Case studies highlighted the gap between technical promise and practical reality.

  • Professor Patrick Redmond’s work on AI-powered digital scribes showed promise for earlier cancer detection but revealed challenges like performance volatility, false positives, and legal concerns.
  • Ciaran Malone’s radiology study found that AI segmentation delivered significant task-level time savings, yet these did not translate to overall improvements in the wider workflow, underscoring the importance of understanding human factors and implementation.
  • Professor Donal Sexton’s research on the use of generative AI to create hospital summaries opens the door to more comprehensive and user friendly advice on  managing ongoing conditions upon patient discharge.

Professor Ibrahim Habli emphasised that assuring the safety of clinical AI systems goes far beyond technical validation. He advocated for structured safety cases that integrate clinical, technical, and organisational evidence. The scope of AI safety harms includes impacts on professional competence and psychological well-being, demanding a continuous, context-sensitive risk assessment grounded in established patient safety norms.

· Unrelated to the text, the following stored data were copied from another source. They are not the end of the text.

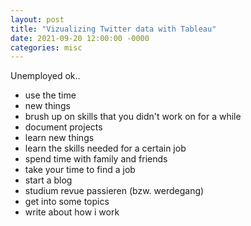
 ```yaml
---
layout: post
title: "Vizualizing Twitter data with Tableau"
date: 2021-09-20 12:00:00 -0000
categories: misc
---
```


Unemployed ok..

- use the time
- new things
- brush up on skills that you didn't work on for a while
- document projects
- learn new things
- learn the skills needed for a certain job
- spend time with family and friends
- take your time to find a job
- start a blog
- studium revue passieren (bzw. werdegang)
- get into some topics
- write about how i work
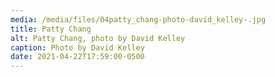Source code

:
 ```yaml
---
media: /media/files/04patty_chang-photo-david_kelley-.jpg
title: Patty Chang
alt: Patty Chang, photo by David Kelley
caption: Photo by David Kelley
date: 2021-04-22T17:59:00-0500
---
```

Dr Kirill Veselkov introduced AIDA, a collaborative initiative leveraging reinforcement learning, graph neural networks, and foundation models to enable early, personalised diagnosis of gastric inflammation and precancerous conditions. AIDA’s integration of large-scale clinical and imaging data with omics for mechanistic insights exemplifies the potential of AI to advance precision medicine. However, Veselkov also emphasised the importance of rigorous validation, fairness, explainability, regulatory approval, and patient/clinician trust.

Dr Laura Brady highlighted the importance of the patient voice in all discussions of AI in healthcare. She shared the recommendations from an IPPOSI-convened Citizens’ Jury, highlighting the public’s demands for regulation and oversight, informed consent, transparency, and equitable access. Laura stressed that involving patients and the public from ideation to implementation is the only way to ensure AI aligns with real needs and promotes equity and sustainability.

Dr Dara Cassidy presented an overview of AI2MED, an EU project focused on developing education pathways for AI in healthcare and fostering alliances between healthcare professionals and data scientists. The project’s gap analysis identified fundamental skills and competencies required for safe and effective AI adoption in healthcare, and work is currently underway on the development of education materials to help healthcare professionals and students acquire these skills.

The final panel discussion captured key areas of action:

  • Education: Curricula must foster skills in effective human–AI collaboration and ethical oversight.
  • Research: Priority must be given to real-world case studies and multidisciplinary inquiry to fully map the impact and limitations of AI.
  • Policy: Regulatory frameworks must be robust, ensuring safety, accountability, transparency, and equitable access with meaningful public involvement.

The symposium delivered a clear message that the ultimate goal is not just AI adoption, but its stewardship to serve the broader aims of professional agency, patient care, and societal trust.